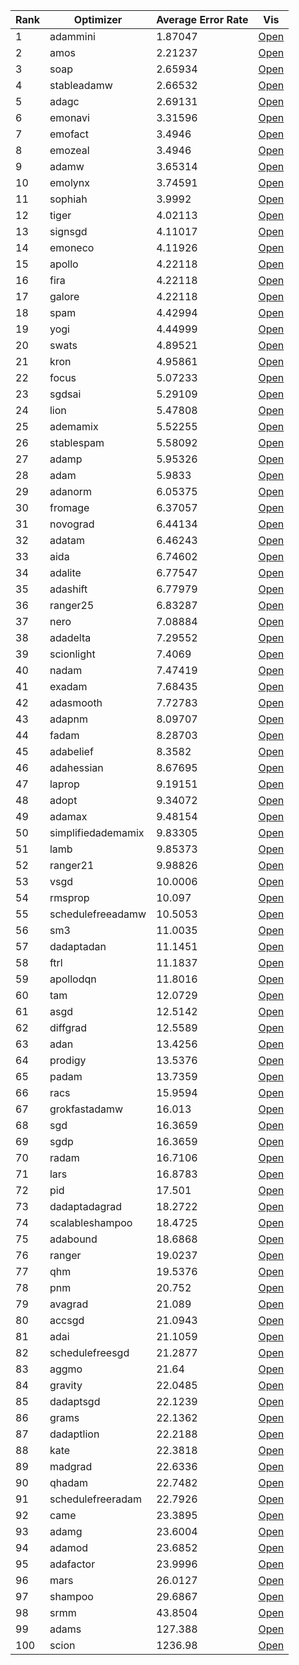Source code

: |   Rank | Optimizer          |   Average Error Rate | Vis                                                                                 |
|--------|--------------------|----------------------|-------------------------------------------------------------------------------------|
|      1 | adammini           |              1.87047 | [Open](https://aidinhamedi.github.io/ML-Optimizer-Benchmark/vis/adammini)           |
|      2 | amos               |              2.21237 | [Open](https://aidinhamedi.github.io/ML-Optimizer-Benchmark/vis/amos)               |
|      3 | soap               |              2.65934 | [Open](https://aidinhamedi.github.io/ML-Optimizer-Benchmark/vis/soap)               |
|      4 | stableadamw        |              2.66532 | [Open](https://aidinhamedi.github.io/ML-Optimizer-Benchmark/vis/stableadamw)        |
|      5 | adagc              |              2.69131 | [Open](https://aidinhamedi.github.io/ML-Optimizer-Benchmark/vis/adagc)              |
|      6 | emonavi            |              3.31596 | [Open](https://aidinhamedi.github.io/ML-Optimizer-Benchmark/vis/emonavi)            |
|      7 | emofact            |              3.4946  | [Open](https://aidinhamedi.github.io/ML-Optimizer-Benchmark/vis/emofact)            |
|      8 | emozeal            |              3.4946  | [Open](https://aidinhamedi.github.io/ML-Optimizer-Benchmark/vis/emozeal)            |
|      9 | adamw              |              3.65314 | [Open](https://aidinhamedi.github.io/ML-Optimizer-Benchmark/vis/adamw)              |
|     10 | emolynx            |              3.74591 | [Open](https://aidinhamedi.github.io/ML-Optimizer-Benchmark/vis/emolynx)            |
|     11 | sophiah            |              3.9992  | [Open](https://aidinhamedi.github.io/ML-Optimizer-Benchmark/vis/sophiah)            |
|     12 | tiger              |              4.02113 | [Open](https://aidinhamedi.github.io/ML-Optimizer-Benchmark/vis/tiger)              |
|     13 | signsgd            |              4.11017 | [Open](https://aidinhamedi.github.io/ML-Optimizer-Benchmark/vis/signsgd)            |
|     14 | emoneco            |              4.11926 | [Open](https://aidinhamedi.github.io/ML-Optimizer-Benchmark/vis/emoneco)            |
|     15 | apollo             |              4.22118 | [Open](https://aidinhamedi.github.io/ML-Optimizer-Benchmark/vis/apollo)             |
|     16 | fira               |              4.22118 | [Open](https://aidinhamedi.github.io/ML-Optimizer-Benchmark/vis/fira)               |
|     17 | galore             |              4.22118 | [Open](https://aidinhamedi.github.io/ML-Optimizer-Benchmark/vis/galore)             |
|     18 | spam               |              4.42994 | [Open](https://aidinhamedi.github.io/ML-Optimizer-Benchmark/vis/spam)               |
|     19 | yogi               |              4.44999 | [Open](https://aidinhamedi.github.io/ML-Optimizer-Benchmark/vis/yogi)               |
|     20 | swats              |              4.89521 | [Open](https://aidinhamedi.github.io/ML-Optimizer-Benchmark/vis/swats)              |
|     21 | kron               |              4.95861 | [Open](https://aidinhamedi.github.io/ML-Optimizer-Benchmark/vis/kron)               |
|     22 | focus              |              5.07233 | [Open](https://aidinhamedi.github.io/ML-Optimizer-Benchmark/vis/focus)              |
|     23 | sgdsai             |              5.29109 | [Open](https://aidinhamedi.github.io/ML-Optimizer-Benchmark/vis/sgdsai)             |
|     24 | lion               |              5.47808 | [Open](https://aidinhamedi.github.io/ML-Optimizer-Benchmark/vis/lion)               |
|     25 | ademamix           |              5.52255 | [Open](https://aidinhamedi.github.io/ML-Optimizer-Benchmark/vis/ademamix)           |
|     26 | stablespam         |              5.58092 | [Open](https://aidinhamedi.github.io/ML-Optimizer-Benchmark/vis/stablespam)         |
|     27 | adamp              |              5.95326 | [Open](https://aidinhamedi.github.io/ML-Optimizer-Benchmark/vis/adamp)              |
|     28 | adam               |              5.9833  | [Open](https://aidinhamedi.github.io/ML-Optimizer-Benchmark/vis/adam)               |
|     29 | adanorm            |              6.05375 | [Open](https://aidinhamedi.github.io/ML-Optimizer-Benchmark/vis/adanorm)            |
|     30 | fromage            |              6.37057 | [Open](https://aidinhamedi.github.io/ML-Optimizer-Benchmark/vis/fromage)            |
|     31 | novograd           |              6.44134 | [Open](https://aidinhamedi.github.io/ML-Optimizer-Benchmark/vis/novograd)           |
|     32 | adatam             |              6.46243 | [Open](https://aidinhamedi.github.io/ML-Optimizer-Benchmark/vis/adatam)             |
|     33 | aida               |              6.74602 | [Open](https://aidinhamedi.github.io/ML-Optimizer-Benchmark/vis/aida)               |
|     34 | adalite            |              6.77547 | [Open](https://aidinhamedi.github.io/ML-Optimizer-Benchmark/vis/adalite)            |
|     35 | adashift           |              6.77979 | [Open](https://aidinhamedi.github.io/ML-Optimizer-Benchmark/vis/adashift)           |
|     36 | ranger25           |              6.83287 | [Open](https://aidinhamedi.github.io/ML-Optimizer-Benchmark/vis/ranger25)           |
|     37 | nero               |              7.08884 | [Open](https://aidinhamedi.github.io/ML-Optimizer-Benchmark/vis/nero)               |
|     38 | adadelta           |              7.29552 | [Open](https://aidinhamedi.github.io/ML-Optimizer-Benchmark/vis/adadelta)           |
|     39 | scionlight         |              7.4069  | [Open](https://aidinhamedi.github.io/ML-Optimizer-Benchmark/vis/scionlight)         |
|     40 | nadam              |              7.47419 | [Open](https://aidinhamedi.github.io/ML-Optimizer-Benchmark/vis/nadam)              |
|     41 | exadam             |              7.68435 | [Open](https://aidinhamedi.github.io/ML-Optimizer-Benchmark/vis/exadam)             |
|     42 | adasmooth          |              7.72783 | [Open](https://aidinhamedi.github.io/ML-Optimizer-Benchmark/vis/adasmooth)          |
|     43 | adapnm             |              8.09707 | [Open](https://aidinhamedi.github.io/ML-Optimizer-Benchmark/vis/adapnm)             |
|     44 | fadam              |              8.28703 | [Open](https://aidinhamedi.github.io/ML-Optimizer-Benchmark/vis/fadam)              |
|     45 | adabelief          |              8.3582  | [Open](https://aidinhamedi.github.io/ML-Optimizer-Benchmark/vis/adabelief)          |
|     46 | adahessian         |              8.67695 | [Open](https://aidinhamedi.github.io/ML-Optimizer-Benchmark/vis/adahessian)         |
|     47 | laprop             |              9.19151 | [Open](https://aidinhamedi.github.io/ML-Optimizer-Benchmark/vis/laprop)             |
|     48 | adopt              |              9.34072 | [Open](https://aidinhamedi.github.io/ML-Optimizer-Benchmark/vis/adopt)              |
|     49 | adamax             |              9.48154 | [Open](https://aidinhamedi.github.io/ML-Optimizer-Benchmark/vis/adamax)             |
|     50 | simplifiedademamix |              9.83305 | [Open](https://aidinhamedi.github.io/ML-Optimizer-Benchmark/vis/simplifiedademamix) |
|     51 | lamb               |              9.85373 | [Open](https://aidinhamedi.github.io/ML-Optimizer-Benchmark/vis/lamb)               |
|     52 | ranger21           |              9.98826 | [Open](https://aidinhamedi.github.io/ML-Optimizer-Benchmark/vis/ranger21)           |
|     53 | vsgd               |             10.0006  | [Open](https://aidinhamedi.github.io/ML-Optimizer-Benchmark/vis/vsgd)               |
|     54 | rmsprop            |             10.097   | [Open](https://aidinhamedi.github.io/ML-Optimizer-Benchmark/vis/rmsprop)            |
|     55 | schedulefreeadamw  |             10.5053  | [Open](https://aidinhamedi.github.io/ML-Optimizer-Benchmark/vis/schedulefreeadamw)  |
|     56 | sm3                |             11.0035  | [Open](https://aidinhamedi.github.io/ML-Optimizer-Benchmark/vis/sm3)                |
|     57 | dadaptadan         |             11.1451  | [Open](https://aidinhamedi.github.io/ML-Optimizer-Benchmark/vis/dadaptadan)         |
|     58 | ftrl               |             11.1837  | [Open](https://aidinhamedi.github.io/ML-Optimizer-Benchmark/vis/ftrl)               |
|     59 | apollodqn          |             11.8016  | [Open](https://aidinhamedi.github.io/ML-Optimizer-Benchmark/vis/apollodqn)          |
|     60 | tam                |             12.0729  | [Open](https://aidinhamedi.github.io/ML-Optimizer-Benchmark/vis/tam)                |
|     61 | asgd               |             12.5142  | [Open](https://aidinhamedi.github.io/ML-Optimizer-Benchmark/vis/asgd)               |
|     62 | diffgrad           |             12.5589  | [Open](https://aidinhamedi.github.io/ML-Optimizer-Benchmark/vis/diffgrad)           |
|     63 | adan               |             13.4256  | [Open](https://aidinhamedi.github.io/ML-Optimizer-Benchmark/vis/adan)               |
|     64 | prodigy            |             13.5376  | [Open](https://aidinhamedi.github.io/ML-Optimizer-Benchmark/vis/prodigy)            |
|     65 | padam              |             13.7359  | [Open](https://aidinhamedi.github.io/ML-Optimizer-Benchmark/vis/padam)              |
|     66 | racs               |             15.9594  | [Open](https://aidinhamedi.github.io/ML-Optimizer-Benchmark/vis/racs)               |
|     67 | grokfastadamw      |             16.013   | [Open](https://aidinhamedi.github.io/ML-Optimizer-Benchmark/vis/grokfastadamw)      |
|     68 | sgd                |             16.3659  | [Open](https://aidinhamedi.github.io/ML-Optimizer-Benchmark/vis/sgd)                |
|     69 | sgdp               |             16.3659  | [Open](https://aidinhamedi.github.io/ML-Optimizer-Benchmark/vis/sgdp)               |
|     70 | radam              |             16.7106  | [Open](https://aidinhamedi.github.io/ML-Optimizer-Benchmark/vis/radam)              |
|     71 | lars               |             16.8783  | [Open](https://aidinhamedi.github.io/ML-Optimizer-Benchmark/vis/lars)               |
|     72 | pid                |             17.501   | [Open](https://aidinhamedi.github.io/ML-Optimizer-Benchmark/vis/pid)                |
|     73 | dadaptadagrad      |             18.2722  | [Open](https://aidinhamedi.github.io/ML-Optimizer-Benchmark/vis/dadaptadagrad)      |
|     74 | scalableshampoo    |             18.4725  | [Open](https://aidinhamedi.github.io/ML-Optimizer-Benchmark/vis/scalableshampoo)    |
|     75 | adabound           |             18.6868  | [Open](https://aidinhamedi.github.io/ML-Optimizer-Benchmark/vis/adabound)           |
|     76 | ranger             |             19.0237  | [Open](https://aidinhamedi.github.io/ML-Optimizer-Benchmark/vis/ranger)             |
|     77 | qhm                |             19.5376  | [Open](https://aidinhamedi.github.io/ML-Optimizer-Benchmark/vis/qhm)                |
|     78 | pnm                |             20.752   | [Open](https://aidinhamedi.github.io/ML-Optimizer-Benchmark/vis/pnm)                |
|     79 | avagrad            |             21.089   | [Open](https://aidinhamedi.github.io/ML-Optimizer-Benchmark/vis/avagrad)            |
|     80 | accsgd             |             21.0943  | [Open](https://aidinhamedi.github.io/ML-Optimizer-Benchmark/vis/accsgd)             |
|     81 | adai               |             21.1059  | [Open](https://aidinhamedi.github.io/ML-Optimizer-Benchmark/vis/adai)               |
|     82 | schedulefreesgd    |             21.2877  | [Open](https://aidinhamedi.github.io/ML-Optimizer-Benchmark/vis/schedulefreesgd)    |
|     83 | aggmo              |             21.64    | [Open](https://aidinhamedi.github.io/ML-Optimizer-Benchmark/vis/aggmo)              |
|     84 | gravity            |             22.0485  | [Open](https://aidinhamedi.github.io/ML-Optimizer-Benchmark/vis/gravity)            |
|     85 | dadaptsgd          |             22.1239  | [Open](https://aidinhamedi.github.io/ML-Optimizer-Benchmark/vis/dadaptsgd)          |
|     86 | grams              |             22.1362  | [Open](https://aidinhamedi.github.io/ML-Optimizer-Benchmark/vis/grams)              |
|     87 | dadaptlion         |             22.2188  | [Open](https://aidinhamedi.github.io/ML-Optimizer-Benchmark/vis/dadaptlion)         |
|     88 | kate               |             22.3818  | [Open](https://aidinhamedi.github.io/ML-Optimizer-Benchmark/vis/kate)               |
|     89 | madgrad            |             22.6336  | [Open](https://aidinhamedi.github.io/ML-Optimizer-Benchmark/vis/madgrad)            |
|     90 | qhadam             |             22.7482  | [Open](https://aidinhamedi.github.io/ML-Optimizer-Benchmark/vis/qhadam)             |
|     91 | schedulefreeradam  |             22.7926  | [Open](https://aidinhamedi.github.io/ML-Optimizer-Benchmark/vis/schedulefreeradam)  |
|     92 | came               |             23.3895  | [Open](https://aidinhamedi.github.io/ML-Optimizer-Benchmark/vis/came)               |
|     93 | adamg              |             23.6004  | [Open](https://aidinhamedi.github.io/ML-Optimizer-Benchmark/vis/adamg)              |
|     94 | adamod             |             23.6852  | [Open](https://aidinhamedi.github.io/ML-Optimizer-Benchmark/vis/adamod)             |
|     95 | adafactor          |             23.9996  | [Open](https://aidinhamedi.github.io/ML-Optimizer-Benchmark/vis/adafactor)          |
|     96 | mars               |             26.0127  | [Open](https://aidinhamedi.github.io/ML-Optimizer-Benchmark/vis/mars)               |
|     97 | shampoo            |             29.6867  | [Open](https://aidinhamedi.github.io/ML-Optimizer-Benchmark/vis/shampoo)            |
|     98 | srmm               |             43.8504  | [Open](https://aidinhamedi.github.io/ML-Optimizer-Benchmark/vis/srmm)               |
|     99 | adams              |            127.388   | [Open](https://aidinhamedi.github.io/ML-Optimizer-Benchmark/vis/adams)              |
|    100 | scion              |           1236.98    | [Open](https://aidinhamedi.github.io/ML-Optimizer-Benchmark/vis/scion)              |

----------

In the records above, take every line from the opening one through the line with "14 | emoneco" and repeat it exactly; pictures are not part of the copy.

Source code

: |   Rank | Optimizer          |   Average Error Rate | Vis                                                                                 |
|--------|--------------------|----------------------|-------------------------------------------------------------------------------------|
|      1 | adammini           |              1.87047 | [Open](https://aidinhamedi.github.io/ML-Optimizer-Benchmark/vis/adammini)           |
|      2 | amos               |              2.21237 | [Open](https://aidinhamedi.github.io/ML-Optimizer-Benchmark/vis/amos)               |
|      3 | soap               |              2.65934 | [Open](https://aidinhamedi.github.io/ML-Optimizer-Benchmark/vis/soap)               |
|      4 | stableadamw        |              2.66532 | [Open](https://aidinhamedi.github.io/ML-Optimizer-Benchmark/vis/stableadamw)        |
|      5 | adagc              |              2.69131 | [Open](https://aidinhamedi.github.io/ML-Optimizer-Benchmark/vis/adagc)              |
|      6 | emonavi            |              3.31596 | [Open](https://aidinhamedi.github.io/ML-Optimizer-Benchmark/vis/emonavi)            |
|      7 | emofact            |              3.4946  | [Open](https://aidinhamedi.github.io/ML-Optimizer-Benchmark/vis/emofact)            |
|      8 | emozeal            |              3.4946  | [Open](https://aidinhamedi.github.io/ML-Optimizer-Benchmark/vis/emozeal)            |
|      9 | adamw              |              3.65314 | [Open](https://aidinhamedi.github.io/ML-Optimizer-Benchmark/vis/adamw)              |
|     10 | emolynx            |              3.74591 | [Open](https://aidinhamedi.github.io/ML-Optimizer-Benchmark/vis/emolynx)            |
|     11 | sophiah            |              3.9992  | [Open](https://aidinhamedi.github.io/ML-Optimizer-Benchmark/vis/sophiah)            |
|     12 | tiger              |              4.02113 | [Open](https://aidinhamedi.github.io/ML-Optimizer-Benchmark/vis/tiger)              |
|     13 | signsgd            |              4.11017 | [Open](https://aidinhamedi.github.io/ML-Optimizer-Benchmark/vis/signsgd)            |
|     14 | emoneco            |              4.11926 | [Open](https://aidinhamedi.github.io/ML-Optimizer-Benchmark/vis/emoneco)            |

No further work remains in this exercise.